START Material provided

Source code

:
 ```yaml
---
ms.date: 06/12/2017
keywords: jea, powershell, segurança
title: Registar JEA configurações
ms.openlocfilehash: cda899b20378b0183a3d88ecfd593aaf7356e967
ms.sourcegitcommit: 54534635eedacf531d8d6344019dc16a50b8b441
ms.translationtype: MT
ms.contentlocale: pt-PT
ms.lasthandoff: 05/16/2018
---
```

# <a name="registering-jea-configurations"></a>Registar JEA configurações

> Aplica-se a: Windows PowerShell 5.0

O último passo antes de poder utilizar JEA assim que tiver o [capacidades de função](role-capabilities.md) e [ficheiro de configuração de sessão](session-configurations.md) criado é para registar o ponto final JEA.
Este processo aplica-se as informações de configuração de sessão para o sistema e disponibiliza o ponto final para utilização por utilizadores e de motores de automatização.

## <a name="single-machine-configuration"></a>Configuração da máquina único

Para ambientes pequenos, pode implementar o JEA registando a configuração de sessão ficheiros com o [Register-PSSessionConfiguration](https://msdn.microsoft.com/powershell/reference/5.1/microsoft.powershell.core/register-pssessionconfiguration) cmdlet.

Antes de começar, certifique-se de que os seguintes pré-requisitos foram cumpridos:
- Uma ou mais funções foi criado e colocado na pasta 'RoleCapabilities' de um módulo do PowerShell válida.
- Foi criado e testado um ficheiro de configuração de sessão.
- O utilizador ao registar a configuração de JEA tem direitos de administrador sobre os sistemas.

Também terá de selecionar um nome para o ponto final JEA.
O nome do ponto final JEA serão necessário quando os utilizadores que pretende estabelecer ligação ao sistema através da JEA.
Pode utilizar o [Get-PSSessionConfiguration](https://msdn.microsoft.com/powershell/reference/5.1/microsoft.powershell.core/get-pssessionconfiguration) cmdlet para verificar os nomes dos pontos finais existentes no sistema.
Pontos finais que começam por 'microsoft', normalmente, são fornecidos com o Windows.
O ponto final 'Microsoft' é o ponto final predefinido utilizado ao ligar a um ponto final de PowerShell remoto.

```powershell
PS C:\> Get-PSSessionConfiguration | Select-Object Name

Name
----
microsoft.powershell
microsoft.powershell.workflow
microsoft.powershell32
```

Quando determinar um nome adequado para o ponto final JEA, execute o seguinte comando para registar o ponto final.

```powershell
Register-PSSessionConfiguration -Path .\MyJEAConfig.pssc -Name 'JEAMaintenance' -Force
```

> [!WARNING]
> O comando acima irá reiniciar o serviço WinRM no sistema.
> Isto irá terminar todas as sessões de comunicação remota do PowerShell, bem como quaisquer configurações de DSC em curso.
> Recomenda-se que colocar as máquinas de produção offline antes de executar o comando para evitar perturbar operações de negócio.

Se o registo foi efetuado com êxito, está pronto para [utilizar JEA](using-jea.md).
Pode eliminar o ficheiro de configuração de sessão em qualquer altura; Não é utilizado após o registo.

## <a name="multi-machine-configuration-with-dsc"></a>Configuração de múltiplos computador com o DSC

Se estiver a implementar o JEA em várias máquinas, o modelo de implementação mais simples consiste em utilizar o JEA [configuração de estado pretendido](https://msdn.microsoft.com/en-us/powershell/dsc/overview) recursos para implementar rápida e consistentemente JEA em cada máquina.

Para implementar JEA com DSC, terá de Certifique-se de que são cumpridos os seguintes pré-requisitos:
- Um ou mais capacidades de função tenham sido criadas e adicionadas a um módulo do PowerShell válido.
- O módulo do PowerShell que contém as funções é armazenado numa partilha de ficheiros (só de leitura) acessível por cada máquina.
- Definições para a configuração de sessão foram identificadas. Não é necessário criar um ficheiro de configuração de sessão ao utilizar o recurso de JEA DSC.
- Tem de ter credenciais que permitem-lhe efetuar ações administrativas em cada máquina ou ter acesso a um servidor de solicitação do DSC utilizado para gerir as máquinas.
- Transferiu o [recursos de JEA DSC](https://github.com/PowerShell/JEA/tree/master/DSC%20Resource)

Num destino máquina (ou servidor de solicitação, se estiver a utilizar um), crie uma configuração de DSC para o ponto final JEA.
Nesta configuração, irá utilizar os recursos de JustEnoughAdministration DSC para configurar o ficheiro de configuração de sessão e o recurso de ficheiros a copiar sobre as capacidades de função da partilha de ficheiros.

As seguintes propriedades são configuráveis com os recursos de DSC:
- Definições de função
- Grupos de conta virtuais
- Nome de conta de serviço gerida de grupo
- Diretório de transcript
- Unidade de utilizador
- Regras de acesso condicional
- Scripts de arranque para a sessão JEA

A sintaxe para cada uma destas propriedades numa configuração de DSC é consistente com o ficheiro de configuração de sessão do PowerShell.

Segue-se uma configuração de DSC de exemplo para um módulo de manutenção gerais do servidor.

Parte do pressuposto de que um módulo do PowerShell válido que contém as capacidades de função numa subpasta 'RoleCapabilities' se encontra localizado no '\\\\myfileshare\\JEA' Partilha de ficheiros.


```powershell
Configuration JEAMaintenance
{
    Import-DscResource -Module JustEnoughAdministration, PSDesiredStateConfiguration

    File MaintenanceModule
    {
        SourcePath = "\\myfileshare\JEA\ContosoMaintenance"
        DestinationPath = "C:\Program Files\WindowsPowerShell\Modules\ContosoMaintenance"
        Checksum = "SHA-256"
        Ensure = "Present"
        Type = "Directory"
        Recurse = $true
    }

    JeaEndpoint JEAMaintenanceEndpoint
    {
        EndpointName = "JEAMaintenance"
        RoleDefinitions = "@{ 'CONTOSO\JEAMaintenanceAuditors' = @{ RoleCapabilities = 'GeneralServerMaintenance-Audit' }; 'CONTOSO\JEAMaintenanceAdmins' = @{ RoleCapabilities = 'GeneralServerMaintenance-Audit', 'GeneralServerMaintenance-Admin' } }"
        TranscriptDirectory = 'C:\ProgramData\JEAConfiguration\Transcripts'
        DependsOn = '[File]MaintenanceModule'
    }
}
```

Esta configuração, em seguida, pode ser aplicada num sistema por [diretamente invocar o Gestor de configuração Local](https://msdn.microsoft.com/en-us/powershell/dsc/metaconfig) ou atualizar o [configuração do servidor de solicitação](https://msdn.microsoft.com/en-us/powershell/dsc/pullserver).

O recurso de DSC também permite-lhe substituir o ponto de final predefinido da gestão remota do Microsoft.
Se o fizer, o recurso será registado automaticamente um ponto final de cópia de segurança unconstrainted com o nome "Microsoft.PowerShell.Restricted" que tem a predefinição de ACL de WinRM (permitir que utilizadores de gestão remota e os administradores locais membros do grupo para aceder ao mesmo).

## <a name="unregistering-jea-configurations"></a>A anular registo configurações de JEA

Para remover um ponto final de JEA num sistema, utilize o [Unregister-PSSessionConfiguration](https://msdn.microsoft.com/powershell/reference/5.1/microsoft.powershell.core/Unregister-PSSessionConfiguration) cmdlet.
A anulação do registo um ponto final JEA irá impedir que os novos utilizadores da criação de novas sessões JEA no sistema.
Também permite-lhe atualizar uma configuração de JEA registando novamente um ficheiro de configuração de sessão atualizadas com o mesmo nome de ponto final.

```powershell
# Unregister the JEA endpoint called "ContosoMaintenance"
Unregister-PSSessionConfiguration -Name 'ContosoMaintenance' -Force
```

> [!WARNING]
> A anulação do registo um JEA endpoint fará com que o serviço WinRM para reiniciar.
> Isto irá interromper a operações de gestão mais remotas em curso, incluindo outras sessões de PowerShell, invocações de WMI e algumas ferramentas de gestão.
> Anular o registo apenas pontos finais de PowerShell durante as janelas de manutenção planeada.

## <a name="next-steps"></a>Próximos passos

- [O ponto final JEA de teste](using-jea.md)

END Material provided

-- Task instructions --
Set down, exactly as they stand above, the lines starting with the line with "DSC em curso." and going on through the line with "operações de negócio.", and no others.

-- Your solution --
> Isto irá terminar todas as sessões de comunicação remota do PowerShell, bem como quaisquer configurações de DSC em curso.
> Recomenda-se que colocar as máquinas de produção offline antes de executar o comando para evitar perturbar operações de negócio.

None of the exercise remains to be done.